Nós nos surpreendemos na favela, num sábado à noite, ao ver muitas moças fazendo fila para ter o cabelo alisado.

A opressão já está na televisão. Lá nunca vemos o negro representado. Olho para a televisão e não me vejo. Você somente fica com a opção de ser branco ou branco. Este processo de comprometer-se com a autoestima, porque as pessoas precisam de autoestima, passa por deixar seu cabelo natural, gostar da cor de sua pele. Nos últimos anos tem havido uma mobilização através de plataformas como o Youtube, nas quais criamos as nossas formas de nos comunicar com a nossa identidade. As mulheres que vemos falar dos seus cabelos, das suas roupas, contribuem muito, porque isso não parte de mulheres "rebeldes", mas de mulheres que de alguma forma começaram agora a se identificar [como negras].

E como o público da favela reage quando assiste ao teatro negro e favelado?

Nesses 15 anos de trabalho, sempre atuamos em teatros fora da Maré, mas a gente sempre faz questão de nos apresentarmos dentro da Maré. Quando nos apresentamos aqui, é como uma catarse. Porque os moradores se identificam com o espetáculo. Nosso penúltimo trabalho se chama Eles não usam Tênis Naique, e nossa narrativa aborda a questão geracional de um pai e uma filha.

A história se passa dentro da favela, em relação à questão do tráfico. Então, aparece uma identificação com os problemas, com a identidade dos sujeitos, com os corpos que estão representando esse espetáculo. Você tem uma mulher negra no palco, eu sou uma atriz mulher negra, então você se vê. Quando você vê uma mulher negra se apresentar, você também se vê a si mesma. É muito emocionante para as pessoas, mas quando é realizado fora da Maré, às vezes há uma forte reação do público que não é favelado ou negro.

Qual é a diferença?

Ao saber que somos da Maré, o público espera um teatro com pouca qualidade, pensa que o teatro não vai ser bom. Em 2018 fizemos um circuito pelo Brasil com Eles Não usam Tênis Naique. Saímos da escala favela/não favela, centro da cidade, para uma escala muito maior e com realidades muito diferentes. Na peça, é feita uma pergunta: "Tem gente que nasce ruim?" Em geral, o público sempre responde "sim", assumindo que aquele que nasce ruim é aquele da favela, o bandido, o preto. Mas quando fazemos a mesma pergunta dentro da Maré, a resposta é um "não" coletivo.

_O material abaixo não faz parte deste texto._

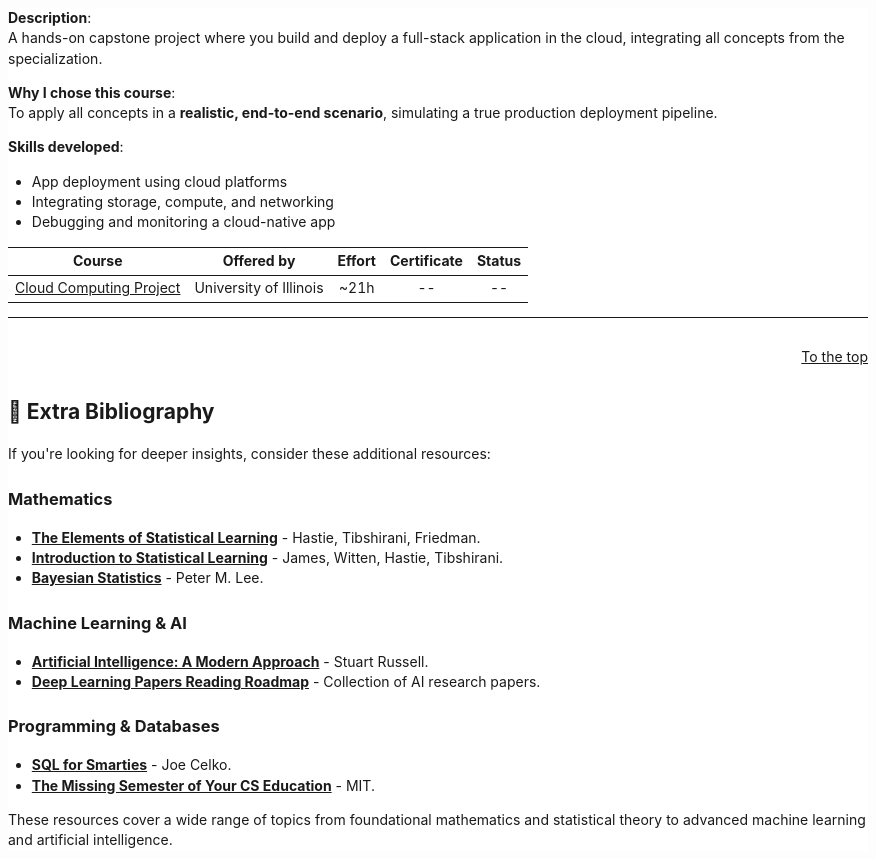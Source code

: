 **Description**:  
A hands-on capstone project where you build and deploy a full-stack application in the cloud, integrating all concepts from the specialization.

**Why I chose this course**:  
To apply all concepts in a **realistic, end-to-end scenario**, simulating a true production deployment pipeline.

**Skills developed**:

- App deployment using cloud platforms  
- Integrating storage, compute, and networking  
- Debugging and monitoring a cloud-native app  

| Course | Offered by | Effort | Certificate | Status |
| :----: | :--------: | :----: | :---------: | :----: |
| [Cloud Computing Project](https://www.coursera.org/learn/cloud-networking?specialization=cloud-computing) | University of Illinois | ~21h | -- | -- |

---


##

<div align="right">
	
[To the top](https://github.com/marcoshsq/The_Self-taught_Data_Scientist/tree/main#content-summary)
	
</div>



## 📖 Extra Bibliography

If you're looking for deeper insights, consider these additional resources:

### **Mathematics**
- **[The Elements of Statistical Learning](https://shre.ink/lDR)** - Hastie, Tibshirani, Friedman.
- **[Introduction to Statistical Learning](https://hastie.su.domains/ISLR2/ISLRv2_website.pdf)** - James, Witten, Hastie, Tibshirani.
- **[Bayesian Statistics](https://shre.ink/lDX)** - Peter M. Lee.

### **Machine Learning & AI**
- **[Artificial Intelligence: A Modern Approach](https://www.amazon.com.br/dp/0136042597/)** - Stuart Russell.
- **[Deep Learning Papers Reading Roadmap](https://github.com/floodsung/Deep-Learning-Papers-Reading-Roadmap)** - Collection of AI research papers.

### **Programming & Databases**
- **[SQL for Smarties](https://shre.ink/lD9)** - Joe Celko.
- **[The Missing Semester of Your CS Education](https://missing.csail.mit.edu/)** - MIT.

These resources cover a wide range of topics from foundational mathematics and statistical theory to advanced machine learning and artificial intelligence.

##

Tem outras atividades culturais que estão influenciando a autoafirmação do favelado?

Nossos pais estavam ocupados em conseguir água, saneamento e moradia. Essa geração conseguiu isso, estruturou a favela. A nova geração está reivindicando sua identidade. Então eles estão começando a construir outros espaços, estamos falando de teatro, mas tem a música, dança, temos uma série de espaços que contribuem para a construção da nossa identidade.

Que diferenças você encontra entre homens e mulheres na favela? 

A mulher negra é a base de uma pirâmide de violência. As mulheres são as que mais sofrem. São elas que perdem seus filhos. Quando um filho é morto pela polícia, a mãe morre junto. Por sofrerem tanta violência, surgem diferenças. As mulheres, e em especial as mulheres negras, têm muita dificuldade por exemplo de ter um relacionamento estável. Os homens negros procuram mulheres brancas. E homens são bem mais inclinados ao discurso do ódio, como no caso do bolsonarismo. As mulheres, no entanto, são muito mais comunitárias e combativas.